In view of the low volume air requirement, a 10 liter capacity air tank filled by a 1/2 HP electric motor compressor unit. An FRL is used for conditioning of the air.

A 30 mm stroke pneumatic actuator performs the vertical motion and a miniature air cylinder gripper unit is used for the gripper. Fig. 9, gives the pneumatic circuit used in the fabrication of the model robots.

Vertical Cylinder (Z) Design

Considering the mass of gripper with its cylinder operator is = 2 kg

F = 2 × 9.81 = 19.62 N

P = 4 bar, Efficiency = 96%

F = P × A × Eff.

\begin{array}{rcl} A = \frac{F}{P \times Eff.} = \frac{19.62}{4 y \cdot 10^{5} \times 0.96} = \frac{19.62}{384000} = 0,00051 m^{2} \end{array}

\begin{array}{rcl} A = \frac{π D^{2}}{4}; D = \sqrt{\frac{4 A}{π}} = \sqrt{\frac{4 \times 0,00051}{π}} \end{array}

D = 0,008056 m = 8.1 mm. Cylinder bore is selected as = 10 mm.

The vertical actuator is selected from manufacturer’s catalogue included later.

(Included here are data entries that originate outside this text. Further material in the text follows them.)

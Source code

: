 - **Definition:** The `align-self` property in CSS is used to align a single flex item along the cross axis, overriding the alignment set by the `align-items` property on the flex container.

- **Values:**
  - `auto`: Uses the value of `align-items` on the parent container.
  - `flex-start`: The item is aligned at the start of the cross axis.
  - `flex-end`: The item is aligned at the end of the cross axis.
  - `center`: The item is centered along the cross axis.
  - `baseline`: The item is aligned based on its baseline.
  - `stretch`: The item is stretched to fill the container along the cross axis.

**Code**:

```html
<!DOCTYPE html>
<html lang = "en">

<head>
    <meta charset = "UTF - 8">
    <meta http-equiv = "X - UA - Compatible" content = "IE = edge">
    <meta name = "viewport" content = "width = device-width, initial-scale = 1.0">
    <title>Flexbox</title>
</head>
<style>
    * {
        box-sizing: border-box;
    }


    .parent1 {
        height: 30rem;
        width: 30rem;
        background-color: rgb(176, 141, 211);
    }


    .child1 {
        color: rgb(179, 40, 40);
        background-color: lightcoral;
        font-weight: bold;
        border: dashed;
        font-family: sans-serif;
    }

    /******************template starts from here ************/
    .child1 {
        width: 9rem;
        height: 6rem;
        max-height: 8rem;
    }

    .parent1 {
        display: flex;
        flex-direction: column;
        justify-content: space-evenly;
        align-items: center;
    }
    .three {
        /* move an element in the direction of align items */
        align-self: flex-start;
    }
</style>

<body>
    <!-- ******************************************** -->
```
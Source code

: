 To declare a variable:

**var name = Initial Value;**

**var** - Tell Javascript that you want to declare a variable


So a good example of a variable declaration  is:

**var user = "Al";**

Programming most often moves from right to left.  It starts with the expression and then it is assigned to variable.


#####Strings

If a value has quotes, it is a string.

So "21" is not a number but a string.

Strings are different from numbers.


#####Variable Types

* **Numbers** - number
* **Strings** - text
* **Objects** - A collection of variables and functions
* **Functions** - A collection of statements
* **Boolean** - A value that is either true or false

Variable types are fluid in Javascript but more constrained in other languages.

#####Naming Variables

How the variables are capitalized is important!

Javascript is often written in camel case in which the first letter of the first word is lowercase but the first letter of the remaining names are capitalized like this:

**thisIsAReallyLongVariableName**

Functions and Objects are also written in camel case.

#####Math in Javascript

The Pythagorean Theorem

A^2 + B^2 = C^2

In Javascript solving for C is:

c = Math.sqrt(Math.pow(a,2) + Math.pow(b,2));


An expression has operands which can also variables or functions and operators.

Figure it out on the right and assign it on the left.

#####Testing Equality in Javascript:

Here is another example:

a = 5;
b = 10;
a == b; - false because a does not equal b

Design of the End-Effector

The best design of the basket, for general metallurgical operations as shown in Fig. 8, must be such that any oscillations present must be damped to prevent molten metal from spilling or causing accidents. But in heat treatment operations, since there is no molten metal, the damping requirements for basket are not severe. However, in view of the speed achieved by the long rodless cylinder (as seen in previous section), there will not be violent oscillation of the basket.

Since the basket is going inside a furnace where temperatures can reach as high as 900 °C (for hardening/tempering/annealing) the walls of the basket must be rigid and also that the gripper of basket must not stay in the furnace for a long time. In case, it is necessary to keep the gripper holding the basket for a long time, the gripper may be thermally insulated by providing proper insulation around the gripper.

The best gripper design that can be thought of is to provide a safety latch when the material is transported reaching the destination as shown in Fig. 10.

Gripper Cylinder Design

Assuming an efficiency = 96%

F = P × A × Eff.

\begin{array}{rcl} A = \frac{F}{P \times Eff.} = \frac{9.81}{4 y \cdot 10^{5} \times 0.96} = \frac{9.81}{384000} = 0,0000255 \end{array}

\begin{array}{rcl} A = \frac{π D^{2}}{4}; D = \sqrt{\frac{4 A}{π}} = \sqrt{\frac{4 \times 0,0000255}{π}} \end{array}

D = 0, 0057 mm = 5, 7 mm. Cylinder bore is selected as = 10 mm.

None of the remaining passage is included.